The settlement of the Nagorno-Karabakh conflict could sufficiently strengthen Ankara's geopolitical position in the region and contribute to solve key strategic objectives of Ankara - membership in the European Union, penetration into the Caucasus region, and in the long term to become a relatively independent Center in Eurasia.
Thus, it seems that the West will consider Turkey as part of its geopolitical project, where Ankara under the auspices of NATO and the EU will play the role of conductor with aim to involve the countries of the region into the Western orbit by all available means, including such drastic measures, as acceleration of NATO enlargement. It can change the status quo and lead to a new balance of power in the region. Not by chance after the incident with the Russian bomber Su-24, Prime Minister of Turkey Ahmet Davutoglu said that "for the resolution of the Nagorno-Karabakh conflict and peace in the region a complete withdrawal from the occupied Azerbaijani lands is necessary."
In connection with the current deterioration in the conflict zone, the Azerbaijani Ambassador to Russia Polad Bulbuloglu also made a rather harsh statement that the "solution of the conflict is now possible only by military means."
Despite the high level of cooperation with Armenia, Russia's position regarding Nagorno-Karabakh is based on principles of the OSCE Minsk Group. It is important that the process should proceed on the basis of respect for Azerbaijan's territorial integrity and other fundamental rules of the international law, without use of force, as stressed in a statement of the Russian Foreign Ministry on May 24, 2010. Both sides, Azerbaijan and Armenia, insist on their own positions, as always: the main thing for Azerbaijan is the preservation of the territorial integrity, and for Armenia - self-determination and security guarantees for Nagorno-Karabakh.
In a new international situation Moscow continues to insist only on a political rather than military solution of the Nagorno-Karabakh conflict, focusing on the so-called refining of the "Updated Madrid principles", where there are still a lot of flaws and inaccuracies, mostly related to the referendum on the status of Nagorno-Karabakh and other issues. However, it seems that the format of the OSCE Minsk Group in dealing with the Nagorno-Karabakh settlement is no longer enough. Over the past few years, the feasibility of this group has often been questioned.
Nevertheless, in Baku there is also an understanding that the possibility of a military solution of the Nagorno-Karabakh conflict can exacerbate the internal political struggle, which in its turn will create additional difficulties of the crisis settlement. In spite of Baku's dissatisfaction with the Armenian-Russian alliance Moscow's support of the Azerbaijan's territorial integrity cannot contribute to the rapid changes in the Western vector direction. After all, the risks connected with the willingness of Moscow to defend its interests, related to both security and economic considerations in the former Soviet Union area, are too high. In addition, the solution of the problem of the "Islamic state", banned both in Azerbaijan and Russia, and also of the border issues with Russia and Georgia, seem completely impossible without support of Moscow. At the same time, with growing confrontation between Russia and Turkey Baku should understand, that the strategic alliance with Turkey will always keep it in the Ankara's orbit.

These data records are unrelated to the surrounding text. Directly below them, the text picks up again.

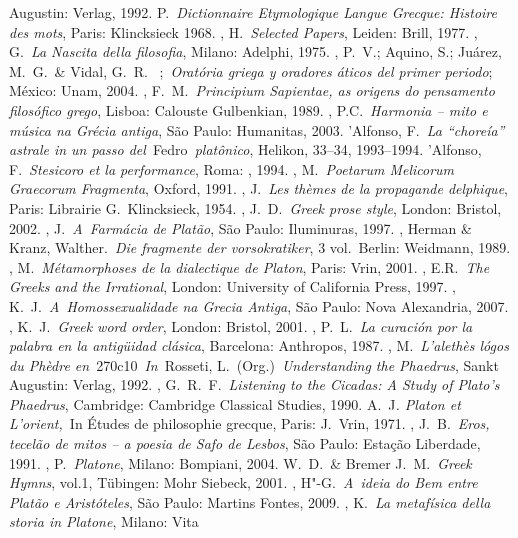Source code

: \begin{bibliohedra}
  Augustin: Verlag, 1992.
 P.~\emph{Dictionnaire Etymologique Langue Grecque: Histoire
  des mots}, Paris: Klincksieck 1968.
, H.~\emph{Selected Papers}, Leiden: Brill, 1977.
, G.~\emph{La Nascita della filosofia}, Milano: Adelphi, 1975.
, P.~V.; Aquino, S.; Juárez, M.~G.~\& Vidal, G.~R.~  ;~\emph{Oratória griega y oradores áticos del primer periodo}; México:
  Unam, 2004.
, F.~M.~\emph{Principium Sapientae, as origens do pensamento
  filosófico grego}, Lisboa: Calouste Gulbenkian, 1989.
, P.C.~\emph{Harmonia -- mito e música na Grécia antiga}, São
  Paulo: Humanitas, 2003.
'Alfonso, F.~\emph{La ``choreía'' astrale in un passo
  del~}Fedro\emph{~platônico}, Helikon, 33--34, 1993--1994.
'Alfonso, F.~\emph{Stesicoro et la performance}, Roma: , 1994.
, M.~\emph{Poetarum Melicorum Graecorum Fragmenta}, Oxford,
  1991.
, J.~\emph{Les thèmes de la propagande delphique}, Paris:
  Librairie G.~Klincksieck, 1954.
, J.~D.~\emph{Greek prose style}, London: Bristol, 2002.
, J.~\emph{A~Farmácia de Platão}, São Paulo: Iluminuras, 1997.
, Herman \& Kranz, Walther.~\emph{Die fragmente der
  vorsokratiker}, 3 vol.~Berlin: Weidmann, 1989.
, M.~\emph{Métamorphoses de la dialectique de Platon}, Paris:
  Vrin, 2001.
, E.R.~\emph{The Greeks and the Irrational}, London: University
  of California Press, 1997.
, K.~J.~\emph{A~Homossexualidade na Grecia Antiga}, São Paulo:
  Nova Alexandria, 2007.
, K.~J.~\emph{Greek word order}, London: Bristol, 2001.
, P.~L.~\emph{La curación por la palabra en la antigüidad
  clásica}, Barcelona: Anthropos, 1987.
, M.~\emph{L'alethès lógos du Phèdre
  en}~270c10~\emph{In}~Rosseti, L.~(Org.)~\emph{Understanding the
  Phaedrus}, Sankt Augustin: Verlag, 1992.
, G.~R.~F.~\emph{Listening to the Cicadas: A Study of Plato's
  Phaedrus}, Cambridge: Cambridge Classical Studies, 1990.
 A.~J\emph{. Platon et L'orient,~}In Études de philosophie
  grecque, Paris: J.~Vrin, 1971.
, J.~B.~\emph{Eros, tecelão de mitos -- a poesia de Safo de
  Lesbos}, São Paulo: Estação Liberdade, 1991.
, P.~\emph{Platone}, Milano: Bompiani, 2004.
 W.~D.~\& Bremer J.~M.~\emph{Greek Hymns}, vol.1, Tübingen: Mohr
  Siebeck, 2001.
, H"-G.~\emph{A~ideia do Bem entre Platão e Aristóteles}, São
  Paulo: Martins Fontes, 2009.
, K.~\emph{La metafísica della storia in Platone}, Milano: Vita

\end{bibliohedra}
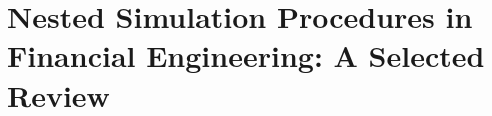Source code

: \documentclass[9pt,handout]{beamer}
\begin{document}

\section[Nested Simulation Procedures]{Nested Simulation Procedures in Financial Engineering: A Selected Review}




\end{document}
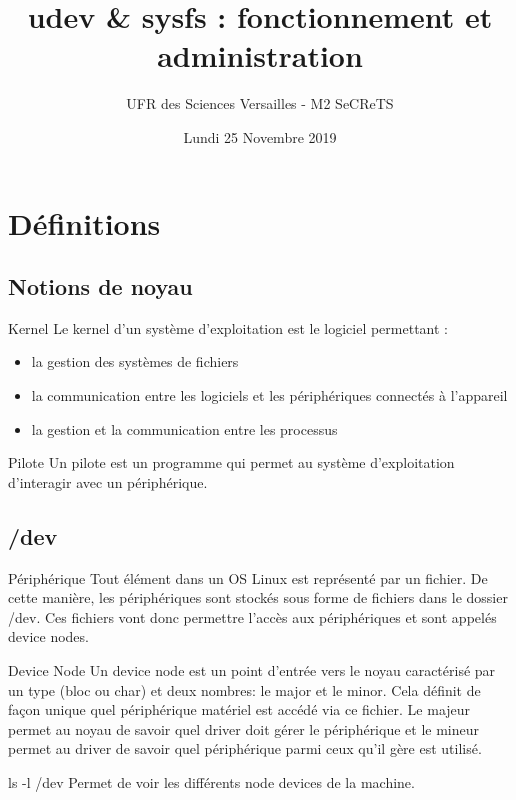 \documentclass{beamer}
\title{udev \& sysfs : fonctionnement et administration}
\author{UFR des Sciences Versailles - M2 SeCReTS}
\institute{CAUMES Clément \& DEBROUASSE Kevin \& \\ HEQUET Jonathan \& Mehdi MTALSI-MERIMI}
\date{Lundi 25 Novembre 2019}
\begin{document}
  \begin{frame}
  \titlepage
  \end{frame}

\section{Définitions}

\subsection{Notions de noyau}

 \begin{frame}
	\begin{block}{Kernel} 
	Le kernel d'un système d'exploitation est le logiciel permettant : 
	\begin{itemize}
		[circle]
		\item la gestion des systèmes de fichiers
		\item la communication entre les logiciels et les périphériques connectés à l'appareil
		\item la gestion et la communication entre les processus
	\end{itemize}
	\end{block}

	\begin{block}{Pilote} 
		Un pilote est un programme qui permet au système d'exploitation d'interagir avec un périphérique.
	\end{block}


\end{frame}

\subsection{/dev}
 \begin{frame}
	\begin{block}{Périphérique} 
		Tout élément dans un OS Linux est représenté par un fichier. De cette manière, les périphériques sont stockés sous forme de fichiers dans le dossier /dev.
		Ces fichiers vont donc permettre l’accès aux périphériques et sont appelés device nodes. 
	\end{block}
\end{frame}
\begin{frame}
    \begin{block}{Device Node}
    	Un device node est un point d’entrée vers le noyau caractérisé par un type (bloc ou char) et deux nombres: le major et le minor. Cela définit de façon unique quel périphérique matériel est accédé via ce fichier. Le majeur permet au noyau de savoir quel driver doit gérer le périphérique et le mineur permet au driver de savoir quel périphérique parmi ceux qu’il gère est utilisé. 
    \end{block}
	\begin{exampleblock}{ls -l /dev} 
		 Permet de voir les différents node devices de la machine.
	\end{exampleblock}
\end{frame}
\end{document}
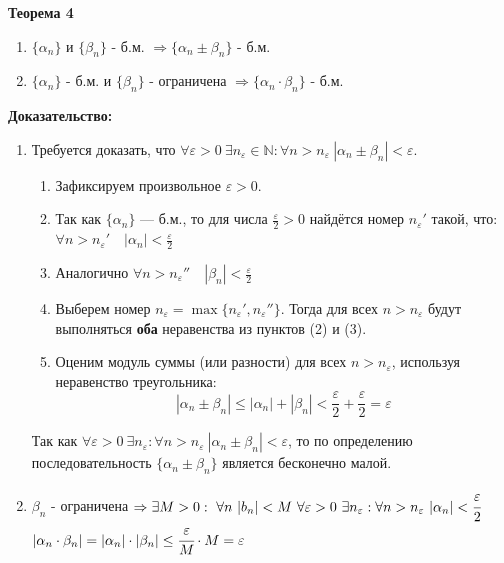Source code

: \documentclass[12pt, a4paper]{article}
\newcommand{\eps}{\varepsilon}
\begin{document}
\begin{tcolorbox}
\textbf{Теорема 4}
\begin{enumerate}
    \item $\{\alpha_n\}$ и $\{\beta_n\}$ - б.м. $\Rightarrow \{\alpha_n \pm \beta_n\}$ - б.м.
    \item $\{\alpha_n\}$ - б.м. и $\{\beta_n\}$ - ограничена $\Rightarrow \{\alpha_n \cdot \beta_n\}$ - б.м.
\end{enumerate}
\end{tcolorbox}

\begin{tcolorbox}[title=Доказательство Т4: Предел суммы/разности б.м. последовательностей, breakable]
\small

\textbf{Доказательство:}
\begin{enumerate}

\item[I] Требуется доказать, что \( \forall \varepsilon > 0\ \exists n_\varepsilon \in \mathbb{N} : \forall n > n_\varepsilon\ |\alpha_n \pm \beta_n| < \varepsilon \).

\begin{enumerate}
    \item[1.] Зафиксируем произвольное \( \varepsilon > 0 \).
    \item[2.] Так как \( \{\alpha_n\} \) — б.м., то для числа \( \frac{\varepsilon}{2} > 0 \) найдётся номер \( n_{\varepsilon}' \) такой, что: $\forall n > n_{\varepsilon}'\quad |\alpha_n| < \frac{\varepsilon}{2}$
    
    \item[3.] Аналогично $\forall n > n_{\varepsilon}''\quad |\beta_n| < \frac{\varepsilon}{2}$
    
    \item[4.] Выберем номер \( n_\varepsilon = \max\{n_{\varepsilon}', n_{\varepsilon}''\} \). Тогда для всех \( n > n_\varepsilon \) будут выполняться \textbf{оба} неравенства из пунктов (2) и (3).
    \item[5.] Оценим модуль суммы (или разности) для всех \( n > n_\varepsilon \), используя неравенство треугольника:
    \[
    |\alpha_n \pm \beta_n| \leq |\alpha_n| + |\beta_n| < \frac{\varepsilon}{2} + \frac{\varepsilon}{2} = \varepsilon
    \]
\end{enumerate}

Так как \( \forall \varepsilon > 0\ \exists n_\varepsilon: \forall n > n_\eps\ |\alpha_n \pm \beta_n| < \varepsilon \), то по определению последовательность \( \{\alpha_n \pm \beta_n\} \) является бесконечно малой.

\item[II] {$\beta_n$} - ограничена $\Rightarrow \exists M > 0:\ \forall n \ |b_n| < M \ \forall\eps > 0\ \exists n_\eps : \forall n > n_\eps\ |\alpha_n| < \cfrac{\eps}{2}$\\
$|\alpha_n \cdot \beta_n|= |\alpha_n| \cdot |\beta_n| \leq \cfrac{\eps}{M} \cdot M = \eps$
\end{enumerate}
\end{tcolorbox}
\end{document}
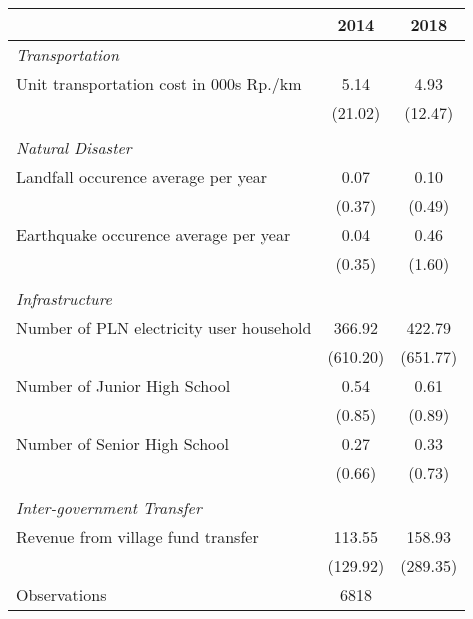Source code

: \begin{tabular}{l*{2}{c}}
\hline\hline
                    &        2014&        2018\\
\hline
\emph{Transportation}&            &            \\
\hspace{0.25cm} Unit transportation cost in 000s Rp./km&        5.14&        4.93\\
                    &     (21.02)&     (12.47)\\
\vspace{0.05em} \\ \emph{Natural Disaster}&            &            \\
\hspace{0.25cm} Landfall occurence average per year&        0.07&        0.10\\
                    &      (0.37)&      (0.49)\\
\hspace{0.25cm} Earthquake occurence average per year&        0.04&        0.46\\
                    &      (0.35)&      (1.60)\\
\vspace{0.05em} \\ \emph{Infrastructure}&            &            \\
\hspace{0.25cm} Number of PLN electricity user household&      366.92&      422.79\\
                    &    (610.20)&    (651.77)\\
\hspace{0.25cm} Number of Junior High School&        0.54&        0.61\\
                    &      (0.85)&      (0.89)\\
\hspace{0.25cm} Number of Senior High School&        0.27&        0.33\\
                    &      (0.66)&      (0.73)\\
\vspace{0.05em} \\ \emph{Inter-government Transfer}&            &            \\
\hspace{0.25cm} Revenue from village fund transfer&      113.55&      158.93\\
                    &    (129.92)&    (289.35)\\
\hline
Observations        &        6818&            \\
\hline\hline
\end{tabular}
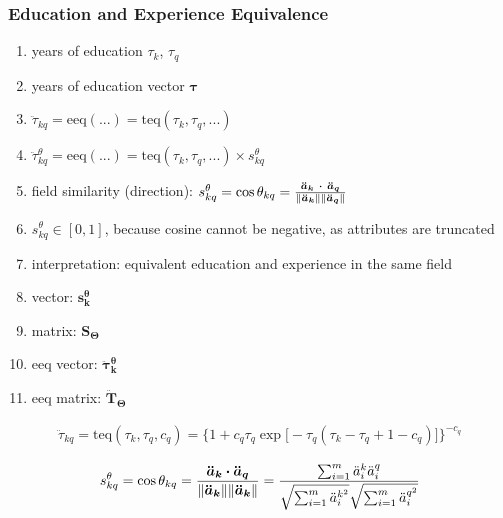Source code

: \documentclass{elsarticle} %
\begin{document}
\subsubsection{Education and Experience Equivalence}
\begin{enumerate}
    \item years of education $\tau_k$, $\tau_q$
    \item years of education vector $\boldsymbol{\tau}$
    \item $\ddot{\tau}_{kq} = \text{eeq}(...) = \text{teq}(\tau_k, \tau_q, ...)$
    \item $\ddot{\tau}_{kq}^{\theta} = \text{eeq}(...) = \text{teq}(\tau_k, \tau_q, ...) \times s_{kq}^{\theta}$
    \item field similarity (direction): $s_{kq}^{\theta} = \cos\theta_{kq} = \frac{
                  \boldsymbol{\ddot{a}_{k} \ \dotproduct\ \boldsymbol{\ddot{a}_{q}}} }{
                  \norm{\boldsymbol{\ddot{a}_{k}}} \norm{\boldsymbol{\ddot{a}_{q}}} } $
    \item $s_{kq}^{\theta} \in [0,1]$, because cosine cannot be negative, as attributes are truncated
    \item interpretation: equivalent education and experience in the same field
    \item vector: $\boldsymbol{s_{k}^{\theta}}$
    \item matrix: $\textbf{S}_{\mathbf{\Theta}}$
    \item eeq vector: $\boldsymbol{\ddot{\tau}_{k}^{\theta}}$
    \item eeq matrix: $\boldsymbol{\ddot{\textbf{T}}_{\mathbf{\Theta}}}$
\end{enumerate}
\begin{gather}
    \ddot{\tau}_{kq} =
    \text{teq}(\tau_k,\tau_q,c_q) =
    \big\{
    1 + c_q \tau_q
    \exp\big[
        -\tau_q (
        \tau_k - \tau_q + 1 - c_q
        )
        \big]
    \big\} ^ {-c_q}
\end{gather}

\begin{gather}
    s_{kq}^{\theta} =
    \cos\theta_{kq} =
    \frac{
        \boldsymbol{\ddot{a}_k}
        \dotproduct
        \boldsymbol{\ddot{a}_q}
    }{
        \norm{\boldsymbol{\ddot{a}_k}}
        \norm{\boldsymbol{\ddot{a}_k}}
    } =
    \frac{
    \sum_{i=1}^{m}{
    \ddot{a}_{i}^{k}
    \ddot{a}_{i}^{q}
    }
    }{
    \sqrt{
    \sum_{i=1}^{m}{
    \ddot{a}_{i}^{{k} ^ 2}
    }
    }
    \sqrt{
    \sum_{i=1}^{m}{
    \ddot{a}_{i}^{{q} ^ 2}
    }
    }
    }
\end{gather}
\end{document}
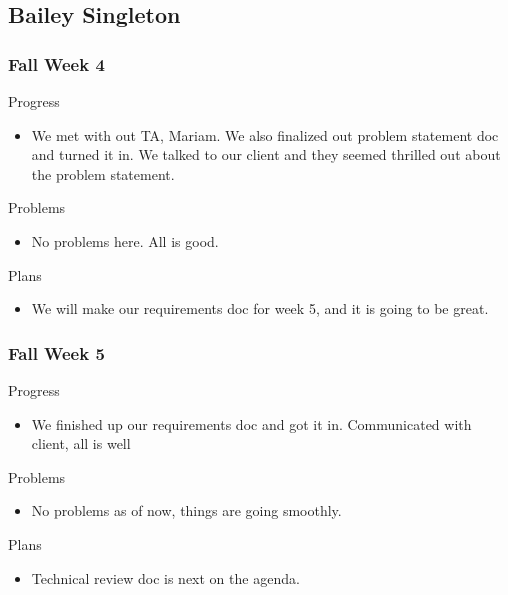 \subsection{Bailey Singleton}
        
    \subsubsection{Fall Week 4}
        \noindent
        Progress
        \begin{itemize}
            \item
            We met with out TA, Mariam. We also finalized out problem statement doc and turned it in. We talked to our client and they seemed thrilled out about the problem statement.
        \end{itemize}
        
        \noindent
        Problems
        \begin{itemize}
            \item
            No problems here. All is good.
        \end{itemize}
        
        \noindent
        Plans
        \begin{itemize}
            \item
            We will make our requirements doc for week 5, and it is going to be great.
        \end{itemize}

    \subsubsection{Fall Week 5}
        \noindent
        Progress
        \begin{itemize}
            \item
            We finished up our requirements doc and got it in. Communicated with client, all is well
        \end{itemize}
        
        \noindent
        Problems
        \begin{itemize}
            \item
            No problems as of now, things are going smoothly.
        \end{itemize}
        
        \noindent
        Plans
        \begin{itemize}
            \item
            Technical review doc is next on the agenda.
        \end{itemize}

It seems that now Baku is still at the crossroads between the interests of Russia and the ambitions of the West. Azerbaijan is forced to share Moscow's position regarding the status quo, taking Russia's unwillingness to "unfreeze" the conflict. However, the Western support of Turkey, in conditions of its acute confrontation with Russia can change the stalemate in the Nagorno-Karabakh conflict zone.